黄毛吐出一口呛人的烟圈,一脚踢翻了旁边用来垫脚的砖块,碎石飞溅。
见江潮笙不为所动,黄毛眼神啐了口唾沫,“给脸不要脸!昨个就是你把我兄弟捏瘫了,我没找你算账你还拜上谱子了!”
周围的群众吓得纷纷后退,原本排队的大娘们也躲得远远的。这几个混混是附近出了名的地痞,谁也不敢招惹。
江潮笙坐在马扎上,脊背挺直,握着盲杖的手指没有丝毫颤抖。
这几个混混就是拿了钱故意来找茬。
“我昨天只给一位军嫂按过腰。”江潮笙声音平静,不卑不亢,“你们找错人了。”
“放屁!”黄毛眼一瞪,伸手就要去掀江潮笙铺在地上的布,“今天不拿钱,你这摊子别想摆!”

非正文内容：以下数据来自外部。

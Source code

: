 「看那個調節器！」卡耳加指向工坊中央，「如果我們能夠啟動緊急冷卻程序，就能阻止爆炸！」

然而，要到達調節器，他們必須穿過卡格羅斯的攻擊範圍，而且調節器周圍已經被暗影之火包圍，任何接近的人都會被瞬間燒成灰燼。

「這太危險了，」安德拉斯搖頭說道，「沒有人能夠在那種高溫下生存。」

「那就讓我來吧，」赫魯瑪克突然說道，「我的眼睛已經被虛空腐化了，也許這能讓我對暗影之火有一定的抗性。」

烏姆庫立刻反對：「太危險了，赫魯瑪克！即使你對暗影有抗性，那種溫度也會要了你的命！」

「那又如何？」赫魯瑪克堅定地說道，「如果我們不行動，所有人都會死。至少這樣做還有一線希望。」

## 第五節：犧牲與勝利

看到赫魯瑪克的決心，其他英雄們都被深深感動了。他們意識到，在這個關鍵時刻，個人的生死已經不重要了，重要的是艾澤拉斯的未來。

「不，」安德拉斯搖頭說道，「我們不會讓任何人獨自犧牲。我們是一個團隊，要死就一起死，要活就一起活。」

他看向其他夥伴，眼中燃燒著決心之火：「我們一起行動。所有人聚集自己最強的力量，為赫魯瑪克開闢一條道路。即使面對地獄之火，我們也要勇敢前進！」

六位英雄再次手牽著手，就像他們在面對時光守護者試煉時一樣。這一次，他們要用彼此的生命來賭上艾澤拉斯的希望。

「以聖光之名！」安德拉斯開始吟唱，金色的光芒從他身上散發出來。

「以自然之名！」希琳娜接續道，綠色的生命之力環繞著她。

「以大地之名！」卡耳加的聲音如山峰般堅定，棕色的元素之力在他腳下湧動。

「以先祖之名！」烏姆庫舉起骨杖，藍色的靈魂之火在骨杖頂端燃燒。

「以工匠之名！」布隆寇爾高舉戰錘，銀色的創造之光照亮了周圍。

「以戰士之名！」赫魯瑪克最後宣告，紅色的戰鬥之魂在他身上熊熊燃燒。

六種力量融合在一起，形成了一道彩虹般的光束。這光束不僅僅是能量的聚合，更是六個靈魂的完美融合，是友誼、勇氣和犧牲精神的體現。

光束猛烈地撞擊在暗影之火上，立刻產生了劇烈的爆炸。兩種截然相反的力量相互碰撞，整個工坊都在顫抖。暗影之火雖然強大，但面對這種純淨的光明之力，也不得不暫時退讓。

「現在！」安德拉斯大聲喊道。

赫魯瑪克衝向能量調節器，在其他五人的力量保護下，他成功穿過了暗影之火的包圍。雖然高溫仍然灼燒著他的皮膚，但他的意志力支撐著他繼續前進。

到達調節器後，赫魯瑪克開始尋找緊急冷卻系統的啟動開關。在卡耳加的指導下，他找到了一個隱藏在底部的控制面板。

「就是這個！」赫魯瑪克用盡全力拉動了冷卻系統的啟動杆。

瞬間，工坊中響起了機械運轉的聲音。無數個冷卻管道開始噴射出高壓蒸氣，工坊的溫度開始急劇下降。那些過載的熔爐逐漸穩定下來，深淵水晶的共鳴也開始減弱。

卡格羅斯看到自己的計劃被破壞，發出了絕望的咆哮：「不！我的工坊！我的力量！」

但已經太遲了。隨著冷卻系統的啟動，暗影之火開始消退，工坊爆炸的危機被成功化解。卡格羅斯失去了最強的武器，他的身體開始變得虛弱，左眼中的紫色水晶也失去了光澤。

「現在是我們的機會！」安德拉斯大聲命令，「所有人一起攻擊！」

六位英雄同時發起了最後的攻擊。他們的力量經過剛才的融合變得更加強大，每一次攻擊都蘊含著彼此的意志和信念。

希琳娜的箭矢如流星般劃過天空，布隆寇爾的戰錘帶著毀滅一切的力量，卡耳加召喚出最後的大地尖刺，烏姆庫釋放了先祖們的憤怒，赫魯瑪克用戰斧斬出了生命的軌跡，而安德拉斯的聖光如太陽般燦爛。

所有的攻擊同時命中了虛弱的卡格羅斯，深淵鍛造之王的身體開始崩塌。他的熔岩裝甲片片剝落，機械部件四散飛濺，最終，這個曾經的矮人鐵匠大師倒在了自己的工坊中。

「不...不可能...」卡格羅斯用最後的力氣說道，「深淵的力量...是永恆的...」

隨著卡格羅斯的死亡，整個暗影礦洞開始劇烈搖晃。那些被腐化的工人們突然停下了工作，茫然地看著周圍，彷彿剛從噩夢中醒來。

就在这剑拔弩张的时刻,一道故作正义的声音从人群外传来。
“住手!光天化日之下,你们想干什么!”
肖稷明穿着件半新的中山装,挤开人群走了进来。他先是装模作样地拦在黄毛面前,从兜里掏出一包烟,熟练地给几个混混散了一圈,压低声音嘀咕了几句。
黄毛接过烟,冷哼一声,退后了两步,却没走远。
肖稷明转过身,居高临下地看着江潮笙,语气里透着股施舍的意味:“笙笙,你看你,一个女孩子家抛头露面,惹出这么大的麻烦。要不是我正好路过,你今天可怎么收场?”
江潮笙墨镜下的双眼冷冷地看着他。昨晚刚挨了打,今天就跑来演英雄救美。这出戏,未免太拙劣了。
“你想怎么样?”江潮笙懒得跟他周旋,直接问道。
肖稷明见她态度软化,心中暗喜,以为她怕了。他清了清嗓子,提出条件:“咱们好歹定过亲。只要你亲手给我按按肩,服个软,这事儿我出钱帮你平了。以后你乖乖跟我回去,别在外面丢人现眼。”
他不仅要在大庭广众之下占便宜,还要坐实两人关系,把江潮笙逼上绝路。
江潮笙心底泛起一阵恶心,唇角却勾起一抹极淡的冷笑。
“好啊。”江潮笙站起身,摸索着拿起一块干净的毛巾擦了擦手,“肖同志既然这么大度,我自然要好好替你松松骨。”
肖稷明得意忘形,直接拉过马扎坐下,背对着江潮笙,还故意把领口扯开了一些。
江潮笙走到他身后,双手搭上他的肩膀。